Repeat every record exactly as written, but leave out the pictures.

(DATA RECORDS begins)

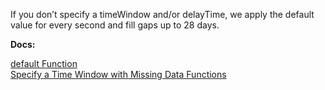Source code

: If you don’t specify a timeWindow and/or delayTime, we apply the default value for every second and fill gaps up to 28 days.

**Docs:**

[default Function](https://docs.wavefront.com/ts_default.html)<br>
[Specify a Time Window with Missing Data Functions](https://docs.wavefront.com/query_language_performance.html#specify-a-time-window-with-missing-data-functions)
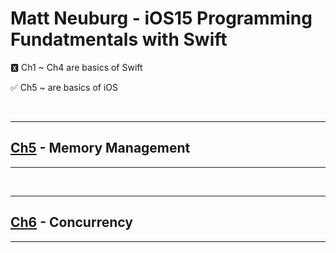 # Matt Neuburg - iOS15 Programming Fundatmentals with Swift

🆇 Ch1 ~ Ch4 are basics of Swift

✅ Ch5 ~ are basics of iOS 

<br/>

--- 

## [Ch5](https://github.com/PPang-Delivery/iOS-Basics/issues/1) - Memory Management

---


<br/>

--- 

## [Ch6](https://github.com/PPang-Delivery/iOS-Basics/issues/2) - Concurrency

---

(DATA RECORDS ends)

:: SOLUTION FOR THIS EXERCISE ::
Source code

: If you don’t specify a timeWindow and/or delayTime, we apply the default value for every second and fill gaps up to 28 days.

**Docs:**

[default Function](https://docs.wavefront.com/ts_default.html)<br>
[Specify a Time Window with Missing Data Functions](https://docs.wavefront.com/query_language_performance.html#specify-a-time-window-with-missing-data-functions)
 # Matt Neuburg - iOS15 Programming Fundatmentals with Swift

🆇 Ch1 ~ Ch4 are basics of Swift

✅ Ch5 ~ are basics of iOS 

<br/>

--- 

## [Ch5](https://github.com/PPang-Delivery/iOS-Basics/issues/1) - Memory Management

---


<br/>

--- 

## [Ch6](https://github.com/PPang-Delivery/iOS-Basics/issues/2) - Concurrency

---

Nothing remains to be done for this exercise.